Records excerpted from a collection

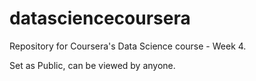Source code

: # datasciencecoursera
Repository for Coursera's Data Science course - Week 4.

Set as Public, can be viewed by anyone.
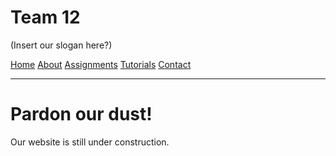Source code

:# Team 12
(Insert our slogan here?)

<div class="top-navbar">
  <a href = "ECE-3400-Team-12/index.md">Home</a>
  <a href = "ECE-3400-Team-12/pages/about.md">About</a>
  <a href = "ECE-3400-Team-12/pages/assignments.md">Assignments</a>
  <a href = "ECE-3400-Team-12/pages/tutorials.md">Tutorials</a>
  <a href = "ECE-3400-Team-12/pages/contact.md">Contact</a>
</div>

***

# Pardon our dust!
Our website is still under construction.
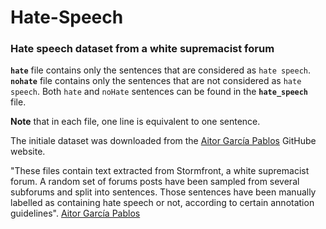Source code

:# Hate-Speech
### Hate speech dataset from a white supremacist forum

**`hate`** file contains only the sentences that are considered as `hate speech`. 
**`nohate`** file contains only the sentences that are not considered as `hate speech`.
Both `hate` and `noHate` sentences can be found in the **`hate_speech`** file.

**Note** that in each file, one line is equivalent to one sentence.

The initiale dataset was downloaded from the [Aitor García Pablos](https://github.com/aitor-garcia-p) GitHube website.

"These files contain text extracted from Stormfront, a white supremacist forum. A random set of forums posts have been sampled from several subforums and split into sentences. Those sentences have been manually labelled as containing hate speech or not, according to certain annotation guidelines". [Aitor García Pablos](https://github.com/aitor-garcia-p)

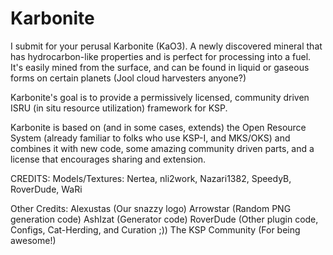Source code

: Karbonite
=========

I submit for your perusal Karbonite (KaO3). A newly discovered mineral that has hydrocarbon-like properties and is perfect for processing into a fuel. It's easily mined from the surface, and can be found in liquid or gaseous forms on certain planets (Jool cloud harvesters anyone?)

Karbonite's goal is to provide a permissively licensed, community driven ISRU (in situ resource utilization) framework for KSP. 

Karbonite is based on (and in some cases, extends) the Open Resource System (already familiar to folks who use KSP-I, and MKS/OKS) and combines it with new code, some amazing community driven parts, and a license that encourages sharing and extension.

CREDITS:
Models/Textures:
Nertea, nli2work, Nazari1382, SpeedyB, RoverDude, WaRi

Other Credits:
Alexustas (Our snazzy logo)
Arrowstar (Random PNG generation code)
AshIzat (Generator code)
RoverDude (Other plugin code, Configs, Cat-Herding, and Curation ;))
The KSP Community (For being awesome!)

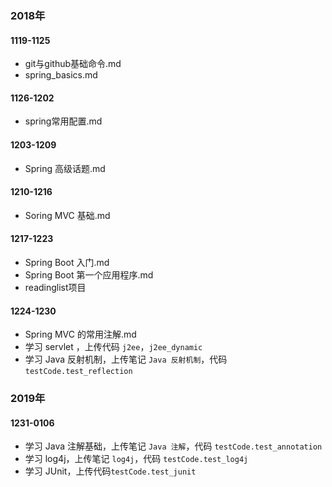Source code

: ### 2018年

#### 1119-1125

- git与github基础命令.md
- spring_basics.md

#### 1126-1202

- spring常用配置.md

#### 1203-1209

- Spring 高级话题.md

#### 1210-1216

- Soring MVC 基础.md

#### 1217-1223

- Spring Boot 入门.md
- Spring Boot  第一个应用程序.md
- readinglist项目

#### 1224-1230

- Spring MVC 的常用注解.md	
- 学习 servlet ，上传代码 `j2ee`，`j2ee_dynamic`
- 学习 Java 反射机制，上传笔记 `Java 反射机制`，代码 `testCode.test_reflection`



### 2019年

#### 1231-0106

- 学习 Java 注解基础，上传笔记 `Java 注解`，代码 `testCode.test_annotation`
- 学习 log4j，上传笔记 `log4j`，代码 `testCode.test_log4j`
- 学习 JUnit，上传代码`testCode.test_junit`

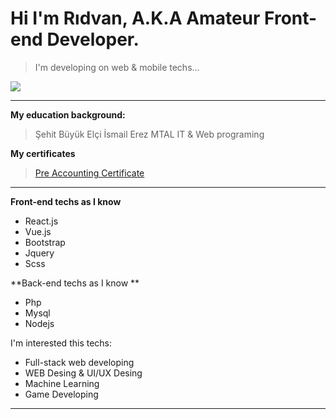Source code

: # Hi I'm Rıdvan, A.K.A Amateur Front-end Developer.
> I'm developing on web & mobile techs...
 
<kbd>![](gif1.gif)</kbd>  


<hr>


**My education background:**     
> Şehit Büyük Elçi İsmail Erez MTAL IT & Web programing



**My certificates**  
> [Pre Accounting Certificate](pre-accounting-certificate.pdf)

<hr>  

**Front-end techs as I know**  
- React.js  
- Vue.js  
- Bootstrap  
- Jquery  
- Scss  


**Back-end techs as I know **  
- Php  
- Mysql  
- Nodejs  




I'm interested this techs:  
- Full-stack web developing  
- WEB Desing & UI/UX Desing  
- Machine Learning  
- Game Developing  

<hr>  


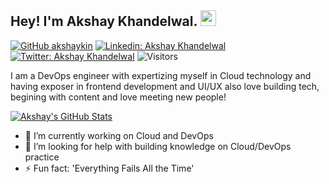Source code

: ## Hey! I'm Akshay Khandelwal. <img src="https://media.giphy.com/media/hvRJCLFzcasrR4ia7z/giphy.gif" width="25px">

[![GitHub akshaykin](https://img.shields.io/github/followers/akshaykin?label=follow&style=social)](https://github.com/akshaykin)
[![Linkedin: Akshay Khandelwal](https://img.shields.io/badge/-akshaykin-blue?style=flat-square&logo=Linkedin&logoColor=white&link=https://www.linkedin.com/in/akshaykin/)](https://www.linkedin.com/in/akshaykin/)
[![Twitter: Akshay Khandelwal](https://img.shields.io/twitter/follow/akshaykin?style=social)](https://twitter.com/akshaykin)
![Visitors](https://visitor-badge.glitch.me/badge?page_id=akshaykin&left_color=gray&right_color=blue)

I am a DevOps engineer with expertizing myself in Cloud technology and having exposer in frontend development and UI/UX also love building tech, begining with content and love meeting new people!

[![Akshay's GitHub Stats](https://github-readme-stats.vercel.app/api?username=akshaykin&hide=issues&count_private=true&show_icons=true&theme=calm)](https://github.com/akshaykin/github-readme-stats)

- 🔭 I’m currently working on Cloud and DevOps
- 🤔 I’m looking for help with building knowledge on Cloud/DevOps practice
- ⚡ Fun fact: 'Everything Fails All the Time'
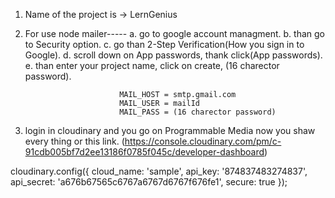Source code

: 1. Name of the project is -> LernGenius

2. For use node mailer----- a. go to google account managment.
                            b. than go to Security option.
                            c. go than 2-Step Verification(How you sign in to Google).
                            d. scroll down on App passwords, thank click(App passwords).
                            e. than enter your project name, click on create, (16 charector password).

                            MAIL_HOST = smtp.gmail.com
                            MAIL_USER = mailId
                            MAIL_PASS = (16 charector password)


3. login in cloudinary and you go on Programmable Media now you shaw every thing or this link.
(https://console.cloudinary.com/pm/c-91cdb005bf7d2ee13186f0785f045c/developer-dashboard)


cloudinary.config({ 
  cloud_name: 'sample', 
  api_key: '874837483274837', 
  api_secret: 'a676b67565c6767a6767d6767f676fe1',
  secure: true
});
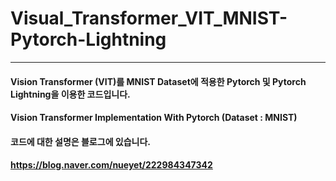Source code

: # Visual_Transformer_VIT_MNIST-Pytorch-Lightning
--- 
#### Vision Transformer (VIT)를 MNIST Dataset에 적용한 Pytorch 및 Pytorch Lightning을 이용한 코드입니다. 
#### Vision Transformer Implementation With Pytorch (Dataset : MNIST)
#### 코드에 대한 설명은 블로그에 있습니다. 
#### https://blog.naver.com/nueyet/222984347342 
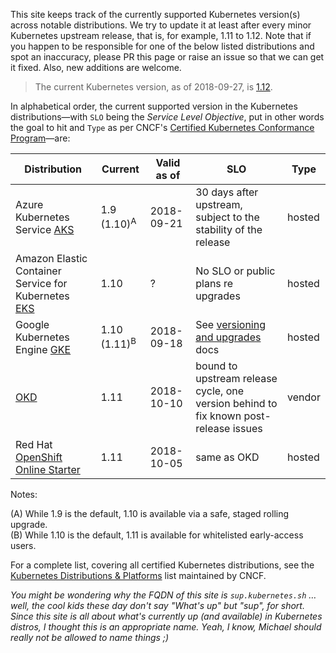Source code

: This site keeps track of the currently supported Kubernetes version(s) across notable distributions. We try to update it at least after every minor Kubernetes upstream release, that is, for example, 1.11 to 1.12. Note that if you happen to be responsible for one of the below listed distributions and spot an inaccuracy, please PR this page or raise an issue so that we can get it fixed. Also, new additions are welcome.

> The current Kubernetes version, as of 2018-09-27, is [1.12](https://github.com/kubernetes/kubernetes/releases/tag/v1.12.0).

In alphabetical order, the current supported version in the Kubernetes distributions—with `SLO` being the _Service Level Objective_, put in other words the goal to hit and `Type` as per CNCF's [Certified Kubernetes Conformance Program](https://github.com/cncf/k8s-conformance/blob/master/instructions.md)—are:

Distribution  | Current  | Valid as of  | SLO      | Type
------------- | -------- | ------------ | -------- | --------
Azure Kubernetes Service [AKS](https://docs.microsoft.com/en-us/azure/aks/supported-kubernetes-versions) | 1.9 (1.10)<sup>A</sup>  | 2018-09-21 | 30 days after upstream, subject to the stability of the release | hosted
Amazon Elastic Container Service for Kubernetes [EKS](https://docs.aws.amazon.com/eks/latest/userguide/platform-versions.html) | 1.10 |  ?  | No SLO or public plans re upgrades | hosted
Google Kubernetes Engine [GKE](https://cloud.google.com/kubernetes-engine/release-notes) |  1.10 (1.11)<sup>B</sup> | 2018-09-18 | See [versioning and upgrades](https://cloud.google.com/kubernetes-engine/versioning-and-upgrades) docs | hosted
[OKD](https://docs.okd.io/latest/welcome/index.html) | 1.11 | 2018-10-10 | bound to upstream release cycle, one version behind to fix known post-release issues | vendor
Red Hat [OpenShift Online Starter](https://www.openshift.com/products/online/) | 1.11 | 2018-10-05 | same as OKD | hosted

Notes:

(A) While 1.9 is the default, 1.10 is available via a safe, staged rolling upgrade. <br/>
(B) While 1.10 is the default, 1.11 is available for whitelisted early-access users.

For a complete list, covering all certified Kubernetes distributions, see the [Kubernetes Distributions & Platforms](https://docs.google.com/spreadsheets/d/1LxSqBzjOxfGx3cmtZ4EbB_BGCxT_wlxW_xgHVVa23es/) list maintained by CNCF.

_You might be wondering why the FQDN of this site is `sup.kubernetes.sh` … well, the cool kids these day don't say "What's up" but "sup", for short. Since this site is all about what's currently up (and available) in Kubernetes distros, I thought this is an appropriate name. Yeah, I know, Michael should really not be allowed to name things ;)_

- [Exercise]:
What do the entries above read from the line containing "that are not" through the line containing "AshIzat (Generator code)"? Output those lines exactly, both ends included, with the pictures left out.

- [Written response]:
**`nohate`** file contains only the sentences that are not considered as `hate speech`.
Both `hate` and `noHate` sentences can be found in the **`hate_speech`** file.

**Note** that in each file, one line is equivalent to one sentence.

The initiale dataset was downloaded from the [Aitor García Pablos](https://github.com/aitor-garcia-p) GitHube website.

"These files contain text extracted from Stormfront, a white supremacist forum. A random set of forums posts have been sampled from several subforums and split into sentences. Those sentences have been manually labelled as containing hate speech or not, according to certain annotation guidelines". [Aitor García Pablos](https://github.com/aitor-garcia-p)

Source code

: Karbonite
=========

I submit for your perusal Karbonite (KaO3). A newly discovered mineral that has hydrocarbon-like properties and is perfect for processing into a fuel. It's easily mined from the surface, and can be found in liquid or gaseous forms on certain planets (Jool cloud harvesters anyone?)

Karbonite's goal is to provide a permissively licensed, community driven ISRU (in situ resource utilization) framework for KSP. 

Karbonite is based on (and in some cases, extends) the Open Resource System (already familiar to folks who use KSP-I, and MKS/OKS) and combines it with new code, some amazing community driven parts, and a license that encourages sharing and extension.

CREDITS:
Models/Textures:
Nertea, nli2work, Nazari1382, SpeedyB, RoverDude, WaRi

Other Credits:
Alexustas (Our snazzy logo)
Arrowstar (Random PNG generation code)
AshIzat (Generator code)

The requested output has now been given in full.